### Entries supplied
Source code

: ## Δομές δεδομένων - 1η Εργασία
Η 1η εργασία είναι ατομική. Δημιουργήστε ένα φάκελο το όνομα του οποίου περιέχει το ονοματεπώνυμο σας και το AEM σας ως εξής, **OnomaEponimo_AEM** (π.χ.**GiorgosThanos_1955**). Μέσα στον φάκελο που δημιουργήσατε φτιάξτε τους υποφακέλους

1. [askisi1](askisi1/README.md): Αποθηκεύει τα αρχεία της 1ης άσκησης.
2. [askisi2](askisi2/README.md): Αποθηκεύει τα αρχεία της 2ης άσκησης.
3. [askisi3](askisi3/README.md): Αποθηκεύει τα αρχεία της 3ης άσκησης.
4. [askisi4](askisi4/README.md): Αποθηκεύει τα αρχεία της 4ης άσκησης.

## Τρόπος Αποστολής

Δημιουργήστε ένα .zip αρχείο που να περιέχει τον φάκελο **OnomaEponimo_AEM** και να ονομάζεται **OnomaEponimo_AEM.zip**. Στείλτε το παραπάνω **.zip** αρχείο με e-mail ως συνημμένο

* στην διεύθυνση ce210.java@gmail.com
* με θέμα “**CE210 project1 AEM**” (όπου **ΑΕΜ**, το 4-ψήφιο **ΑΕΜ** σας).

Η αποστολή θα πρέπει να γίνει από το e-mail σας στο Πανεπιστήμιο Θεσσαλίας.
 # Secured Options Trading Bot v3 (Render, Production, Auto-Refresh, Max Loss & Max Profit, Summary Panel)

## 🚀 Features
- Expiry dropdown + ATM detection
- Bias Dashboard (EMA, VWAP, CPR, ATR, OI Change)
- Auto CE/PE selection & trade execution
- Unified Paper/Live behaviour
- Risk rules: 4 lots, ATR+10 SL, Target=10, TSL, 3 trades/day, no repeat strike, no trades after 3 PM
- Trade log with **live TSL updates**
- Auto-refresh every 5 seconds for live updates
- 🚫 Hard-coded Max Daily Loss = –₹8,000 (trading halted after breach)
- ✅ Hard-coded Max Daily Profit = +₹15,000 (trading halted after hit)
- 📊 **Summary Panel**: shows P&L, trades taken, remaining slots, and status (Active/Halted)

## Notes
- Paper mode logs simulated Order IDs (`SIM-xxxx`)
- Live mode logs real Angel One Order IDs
######
Goal of the exercise
Reply with the complete records, restated exactly.

Finished exercise
Source code

: ## Δομές δεδομένων - 1η Εργασία
Η 1η εργασία είναι ατομική. Δημιουργήστε ένα φάκελο το όνομα του οποίου περιέχει το ονοματεπώνυμο σας και το AEM σας ως εξής, **OnomaEponimo_AEM** (π.χ.**GiorgosThanos_1955**). Μέσα στον φάκελο που δημιουργήσατε φτιάξτε τους υποφακέλους

1. [askisi1](askisi1/README.md): Αποθηκεύει τα αρχεία της 1ης άσκησης.
2. [askisi2](askisi2/README.md): Αποθηκεύει τα αρχεία της 2ης άσκησης.
3. [askisi3](askisi3/README.md): Αποθηκεύει τα αρχεία της 3ης άσκησης.
4. [askisi4](askisi4/README.md): Αποθηκεύει τα αρχεία της 4ης άσκησης.

## Τρόπος Αποστολής

Δημιουργήστε ένα .zip αρχείο που να περιέχει τον φάκελο **OnomaEponimo_AEM** και να ονομάζεται **OnomaEponimo_AEM.zip**. Στείλτε το παραπάνω **.zip** αρχείο με e-mail ως συνημμένο

* στην διεύθυνση ce210.java@gmail.com
* με θέμα “**CE210 project1 AEM**” (όπου **ΑΕΜ**, το 4-ψήφιο **ΑΕΜ** σας).

Η αποστολή θα πρέπει να γίνει από το e-mail σας στο Πανεπιστήμιο Θεσσαλίας.
 # Secured Options Trading Bot v3 (Render, Production, Auto-Refresh, Max Loss & Max Profit, Summary Panel)

## 🚀 Features
- Expiry dropdown + ATM detection
- Bias Dashboard (EMA, VWAP, CPR, ATR, OI Change)
- Auto CE/PE selection & trade execution
- Unified Paper/Live behaviour
- Risk rules: 4 lots, ATR+10 SL, Target=10, TSL, 3 trades/day, no repeat strike, no trades after 3 PM
- Trade log with **live TSL updates**
- Auto-refresh every 5 seconds for live updates
- 🚫 Hard-coded Max Daily Loss = –₹8,000 (trading halted after breach)
- ✅ Hard-coded Max Daily Profit = +₹15,000 (trading halted after hit)
- 📊 **Summary Panel**: shows P&L, trades taken, remaining slots, and status (Active/Halted)

## Notes
- Paper mode logs simulated Order IDs (`SIM-xxxx`)
- Live mode logs real Angel One Order IDs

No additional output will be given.